Two dead after twin avalanches in the Alps
February 18, 2018A 43-year-old man and his 11-year-old daughter were found dead in in the French Alps early Sunday afternoon after two people were injured by a separate avalanche in Switzerland.
The French pair had been skiing at the Val-d'Isere ski resort in France near the Italian border. Local newspaper Le Dauphine said they had been skiing in an area closed off due to the avalanche risk. The exact circumstances of the accident were not yet known, and prosecutors in nearby Albertville have opened an investigation.
Avalanche in Swiss Alps
Two other skiers were rescued on Sunday with minor injuries after an avalanche took place at an altitude of 2,500 meters (8,202 feet) on a mountain ridge called the Col de Fenestral in the Finhaut region of the Canton of Valais, near the Swiss-French border.

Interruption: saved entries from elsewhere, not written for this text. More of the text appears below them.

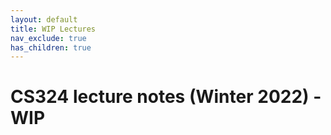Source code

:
```yaml
---
layout: default
title: WIP Lectures
nav_exclude: true
has_children: true
---
```


# CS324 lecture notes (Winter 2022) - WIP
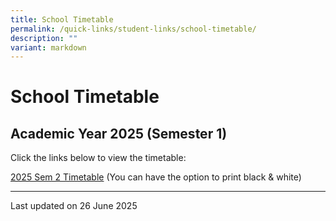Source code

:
 ```yaml
---
title: School Timetable
permalink: /quick-links/student-links/school-timetable/
description: ""
variant: markdown
---
```

School Timetable
================

Academic Year 2025 (Semester 1)
-------------------------------

Click the links below to view the timetable:

[2025 Sem 2 Timetable](/files/2025_SEM_2_Timetable_CMclasses_26_06_2025_new.pdf) (You can have the option to print black & white)



* * *

Last updated on 26 June 2025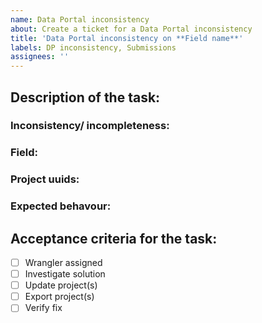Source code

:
 ```yaml
---
name: Data Portal inconsistency
about: Create a ticket for a Data Portal inconsistency
title: 'Data Portal inconsistency on **Field name**'
labels: DP inconsistency, Submissions
assignees: ''
---
```



## Description of the task:

### Inconsistency/ incompleteness:
<!--Describe the inconsistency/ incompleteness. Provide url link if possible.-->

### Field:
<!--Specify the data or metadata field(s) of the inconsistency/ incompleteness.-->

### Project uuids:
<!--Specify the uuids of the project(s) of the inconsistency/ incompleteness.-->

### Expected behavour:
<!--Describe what would be expected instead of the given behavour.-->

## Acceptance criteria for the task:

- [ ] Wrangler assigned
- [ ] Investigate solution
- [ ] Update project(s)
- [ ] Export project(s)
- [ ] Verify fix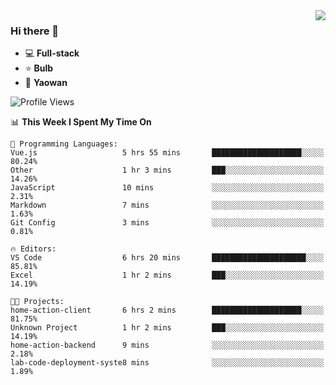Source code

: <img  align="right" src="https://github-readme-stats.vercel.app/api?username=LolipopJ&show_icons=true&count_private=true&hide_title=true&include_all_commits=true&theme=vue">

### Hi there 👋

- :computer: **Full-stack**
- :star: **Bulb**
- :pill: **Yaowan**

<!--START_SECTION:waka-->
![Profile Views](http://img.shields.io/badge/Profile%20Views-3-blue)

📊 **This Week I Spent My Time On** 

```text
💬 Programming Languages: 
Vue.js                   5 hrs 55 mins       ████████████████████░░░░░   80.24% 
Other                    1 hr 3 mins         ███░░░░░░░░░░░░░░░░░░░░░░   14.26% 
JavaScript               10 mins             ░░░░░░░░░░░░░░░░░░░░░░░░░   2.31% 
Markdown                 7 mins              ░░░░░░░░░░░░░░░░░░░░░░░░░   1.63% 
Git Config               3 mins              ░░░░░░░░░░░░░░░░░░░░░░░░░   0.81%

🔥 Editors: 
VS Code                  6 hrs 20 mins       █████████████████████░░░░   85.81% 
Excel                    1 hr 2 mins         ███░░░░░░░░░░░░░░░░░░░░░░   14.19%

🐱‍💻 Projects: 
home-action-client       6 hrs 2 mins        ████████████████████░░░░░   81.75% 
Unknown Project          1 hr 2 mins         ███░░░░░░░░░░░░░░░░░░░░░░   14.19% 
home-action-backend      9 mins              ░░░░░░░░░░░░░░░░░░░░░░░░░   2.18% 
lab-code-deployment-syste8 mins              ░░░░░░░░░░░░░░░░░░░░░░░░░   1.89%

```


<!--END_SECTION:waka-->
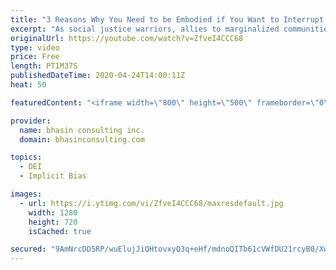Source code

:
 ```yaml
---
title: "3 Reasons Why You Need to be Embodied if You Want to Interrupt Racism"
excerpt: "As social justice warriors, allies to marginalized communities, leaders and more, so many of us are conscious of the work it takes to interrupt racism. One of the key ways to identify and interrupt racism is by becoming more embodied. In this video, DEI expert Ritu Bhasin discusses the three reasons"
originalUrl: https://youtube.com/watch?v=ZfveI4CCC68
type: video
price: Free
length: PT1M37S
publishedDateTime: 2020-04-24T14:00:11Z
heat: 50

featuredContent: "<iframe width=\"800\" height=\"500\" frameborder=\"0\" src=\"https://www.youtube.com/embed/ZfveI4CCC68\" allow=\"accelerometer; autoplay; encrypted-media; gyroscope; picture-in-picture\" allowfullscreen></iframe>"

provider:
  name: bhasin consulting inc.
  domain: bhasinconsulting.com

topics:
  - DEI
  - Implicit Bias

images:
  - url: https://i.ytimg.com/vi/ZfveI4CCC68/maxresdefault.jpg
    width: 1280
    height: 720
    isCached: true

secured: "9AmNrcDD5RP/wuElujJiQHtovxyQ3q+eHf/mdnoQITb61cVWfDU21rcyB0/XwyR6VaHcCC/ntI4ytj4t/UrZugc+KRby8sg2tNi2yxECzz8sh4Rr1kkqIjskyHdx1Tx/yEEarYNLZCGygFFjTP7eHndwoX2R0hpZBkoIN1WFiEd69GELrefw3Sx5VJoldjr+DwXayEnt9mJpFmqn0hidUaMFbH02EVEaQIlB8e0L5JuUekIwEbJ94p/8GJFd+2tRzfh7C54uqXBAZtUCV1Y3jqO1IHIqd5EaiKv/xmaaoAXBQRQD0DRkOw4OShmy4P3DRMnYTYOomXnNkuBGMWVSSlg1Mz0L/Kwpl/Hd/i46LmDXq6omasoj+ogqVB0wcFLlMZBWGC7eCDgdrtIzgEA38w==;uMBo3Ykz8mi1EmSg0Vs67g=="
---
```


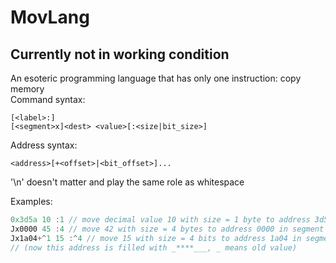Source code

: # MovLang
## Currently not in working condition
An esoteric programming language that has only one instruction: copy memory<br>
Command syntax:
```
[<label>:]
[<segment>x]<dest> <value>[:<size|bit_size>]
```

Address syntax:
```
<address>[+<offset>|<bit_offset>]...
```
'\n' doesn't matter and play the same role as whitespace

Examples:
```d
0x3d5a 10 :1 // move decimal value 10 with size = 1 byte to address 3d5a in segment '0'
Jx0000 45 :4 // move 42 with size = 4 bytes to address 0000 in segment 'J'
Jx1a04+^1 15 :^4 // move 15 with size = 4 bits to address 1a04 in segment 'J' with bit offset 1
// (now this address is filled with _****___, _ means old value)
```
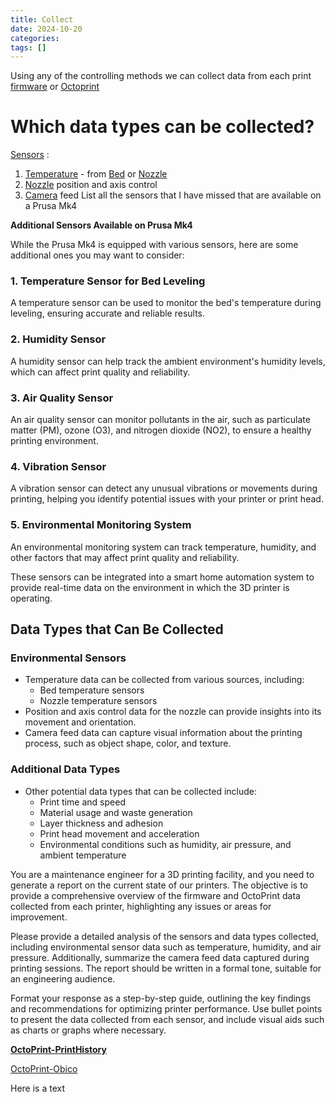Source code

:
 ```yaml
---
title: Collect
date: 2024-10-20
categories: 
tags: []
---
```


Using any of the controlling methods we can collect data from each print [firmware](../firmware) or [Octoprint](../Octoprint) 

# Which data types can be collected? 

[Sensors](../Sensors) : 
1.  [Temperature](../Temperature) - from [Bed](../Bed) or [Nozzle](../Nozzle)
2.  [Nozzle](../Nozzle) position and axis control  
3. [Camera](../Camera) feed 
List all the sensors that I have missed that are available on a Prusa Mk4

**Additional Sensors Available on Prusa Mk4**

While the Prusa Mk4 is equipped with various sensors, here are some additional ones you may want to consider:

### 1. **Temperature Sensor for Bed Leveling**
A temperature sensor can be used to monitor the bed's temperature during leveling, ensuring accurate and reliable results.

### 2. **Humidity Sensor**
A humidity sensor can help track the ambient environment's humidity levels, which can affect print quality and reliability.

### 3. **Air Quality Sensor**
An air quality sensor can monitor pollutants in the air, such as particulate matter (PM), ozone (O3), and nitrogen dioxide (NO2), to ensure a healthy printing environment.

### 4. **Vibration Sensor**
A vibration sensor can detect any unusual vibrations or movements during printing, helping you identify potential issues with your printer or print head.

### 5.  Environmental Monitoring System
An environmental monitoring system can track temperature, humidity, and other factors that may affect print quality and reliability.

These sensors can be integrated into a smart home automation system to provide real-time data on the environment in which the 3D printer is operating.


## Data Types that Can Be Collected

### Environmental Sensors

*   Temperature data can be collected from various sources, including:
    *   Bed temperature sensors
    *   Nozzle temperature sensors
*   Position and axis control data for the nozzle can provide insights into its movement and orientation.
*   Camera feed data can capture visual information about the printing process, such as object shape, color, and texture.

### Additional Data Types

*   Other potential data types that can be collected include:
    *   Print time and speed
    *   Material usage and waste generation
    *   Layer thickness and adhesion
    *   Print head movement and acceleration
    *   Environmental conditions such as humidity, air pressure, and ambient temperature


You are a maintenance engineer for a 3D printing facility, and you need to generate a report on the current state of our printers. The objective is to provide a comprehensive overview of the firmware and OctoPrint data collected from each printer, highlighting any issues or areas for improvement.

Please provide a detailed analysis of the sensors and data types collected, including environmental sensor data such as temperature, humidity, and air pressure. Additionally, summarize the camera feed data captured during printing sessions. The report should be written in a formal tone, suitable for an engineering audience.

Format your response as a step-by-step guide, outlining the key findings and recommendations for optimizing printer performance. Use bullet points to present the data collected from each sensor, and include visual aids such as charts or graphs where necessary.

**[OctoPrint-PrintHistory](https://github.com/imrahil/OctoPrint-PrintHistory)**

[OctoPrint-Obico](https://github.com/TheSpaghettiDetective/OctoPrint-Obico)


Here is a text 



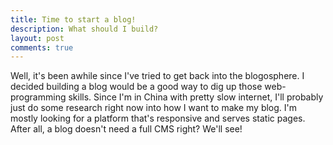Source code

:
 ```yaml
---
title: Time to start a blog!
description: What should I build?
layout: post
comments: true
---
```


Well, it's been awhile since I've tried to get back into the blogosphere. I decided building a blog would be a good way to dig up those web-programming skills. Since I'm in China with pretty slow internet, I'll probably just do some research right now into how I want to make my blog. I'm mostly looking for a platform that's responsive and serves static pages. After all, a blog doesn't need a full CMS right? We'll see!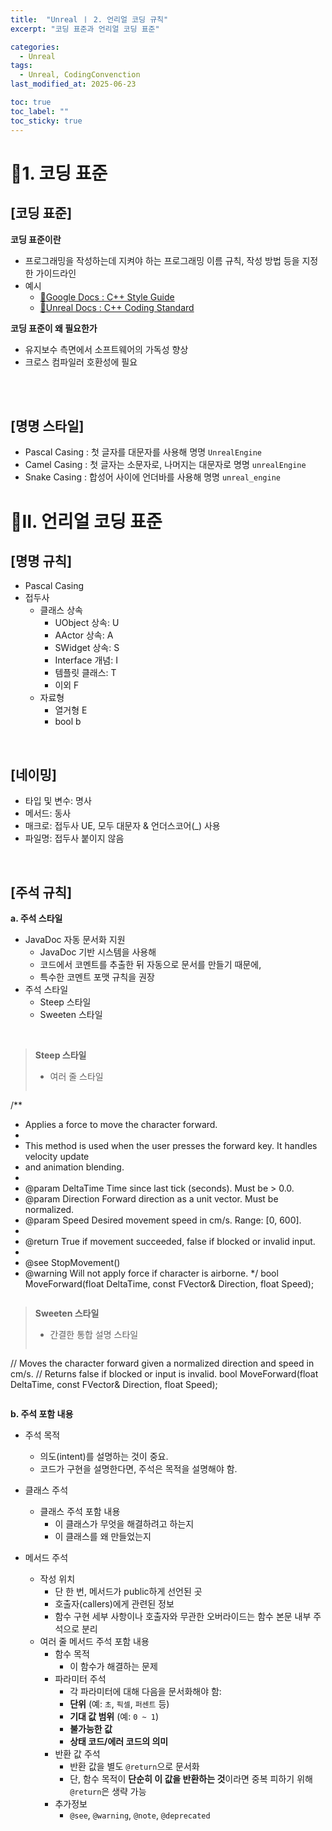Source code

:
 ```yaml
---
title:  "Unreal ㅣ 2. 언리얼 코딩 규칙"
excerpt: "코딩 표준과 언리얼 코딩 표준"

categories:
  - Unreal
tags:
  - Unreal, CodingConvenction
last_modified_at: 2025-06-23

toc: true
toc_label: ""
toc_sticky: true
---
```




# 📌1. 코딩 표준
## [코딩 표준]
**코딩 표준이란**
- 프로그래밍을 작성하는데 지켜야 하는 프로그래밍 이름 규칙, 작성 방법 등을 지정한 가이드라인
- 예시
	- [🔗Google Docs : C++ Style Guide](https://google.github.io/styleguide/cppguide.html)
	- [🔗Unreal Docs : C++ Coding Standard](https://dev.epicgames.com/documentation/ko-kr/unreal-engine/epic-cplusplus-coding-standard-for-unreal-engine)


**코딩 표준이 왜 필요한가**
- 유지보수 측면에서 소프트웨어의 가독성 향상
- 크로스 컴파일러 호환성에 필요
<br>
<br>

## [명명 스타일]
- Pascal Casing : 첫 글자를 대문자를 사용해 명명 `UnrealEngine`
- Camel Casing : 첫 글자는 소문자로, 나머지는 대문자로 명명 `unrealEngine`
- Snake Casing : 합성어 사이에 언더바를 사용해 명명 `unreal_engine`  

# 📌II. 언리얼 코딩 표준
## [명명 규칙]
- Pascal Casing
- 접두사
	- 클래스 상속
		- UObject 상속: U
		- AActor 상속: A 
		- SWidget 상속: S
		- Interface 개념: I
		- 템플릿 클래스: T
		- 이외 F
	- 자료형
		- 열거형 E
		- bool b
<br>

## [네이밍]
- 타입 및 변수: 명사
- 메서드: 동사
- 매크로: 접두사 UE, 모두 대문자 & 언더스코어(\_) 사용
- 파일명: 접두사 붙이지 않음
<br>

## [주석 규칙]
**a. 주석 스타일**  
- JavaDoc 자동 문서화 지원
	- JavaDoc 기반 시스템을 사용해
	- 코드에서 코멘트를 추출한 뒤 자동으로 문서를 만들기 때문에,
	- 특수한 코멘트 포맷 규칙을 권장
- 주석 스타일
	- Steep 스타일
	- Sweeten 스타일
<br>

>**Steep 스타일**
>- 여러 줄 스타일  
>
>```C++
/**
 * Applies a force to move the character forward.
 *
 * This method is used when the user presses the forward key. It handles velocity update
 * and animation blending.
 *
 * @param DeltaTime     Time since last tick (seconds). Must be > 0.0.
 * @param Direction     Forward direction as a unit vector. Must be normalized.
 * @param Speed         Desired movement speed in cm/s. Range: [0, 600].
 *
 * @return              True if movement succeeded, false if blocked or invalid input.
 *
 * @see StopMovement()
 * @warning             Will not apply force if character is airborne.
 */
bool MoveForward(float DeltaTime, const FVector& Direction, float Speed);
>```

>**Sweeten 스타일**
>- 간결한 통합 설명 스타일
>```C++
// Moves the character forward given a normalized direction and speed in cm/s.
// Returns false if blocked or input is invalid.
bool MoveForward(float DeltaTime, const FVector& Direction, float Speed);
>```  
  
  

**b. 주석 포함 내용**
- 주석 목적
	- 의도(intent)를 설명하는 것이 중요.
	- 코드가 구현을 설명한다면, 주석은 목적을 설명해야 함.

- 클래스 주석
	- 클래스 주석 포함 내용
		- 이 클래스가 무엇을 해결하려고 하는지
		- 이 클래스를 왜 만들었는지

- 메서드 주석
	- 작성 위치
		- 단 한 번, 메서드가 public하게 선언된 곳
		- 호출자(callers)에게 관련된 정보
		- 함수 구현 세부 사항이나 호출자와 무관한 오버라이드는 함수 본문 내부 주석으로 분리
	- 여러 줄 메서드 주석 포함 내용
		- 함수 목적
			- 이 함수가 해결하는 문제
		- 파라미터 주석
			- 각 파라미터에 대해 다음을 문서화해야 함:
			- **단위** (예: `초`, `픽셀`, `퍼센트` 등)
		    - **기대 값 범위** (예: `0 ~ 1`)
		    - **불가능한 값**
		    - **상태 코드/에러 코드의 의미**
		- 반환 값 주석
			- 반환 값을 별도 `@return`으로 문서화
		    - 단, 함수 목적이 **단순히 이 값을 반환하는 것**이라면 중복 피하기 위해 `@return`은 생략 가능
		- 추가정보
			- `@see`, `@warning`, `@note`, `@deprecated`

Police had originally reported 10 skiers to be missing but revised that down to two.
"There was a group of ten skiers at the moment of the avalanche near the snow which broke away," police spokesman Steve Leger said. "The person who gave the alert thought they had all been carried off." In fact they were reported to be safe.
"The rescue team has found the two injured walkers and taken them to hospital," he said.
Switzerland has been witnessing heavy snowfall in the past few weeks, prompting authorities to issue high-level avalanche warnings of 3 out of a maximum 5 which is defined as a "critical avalanche situation."
Several other avalanches occured Sunday and police called for caution, especially from any skiers tempted to move off the marked pistes. A cross-country skier was also killed in an off-piste area near the Giettaz-en-Aravis ski resort.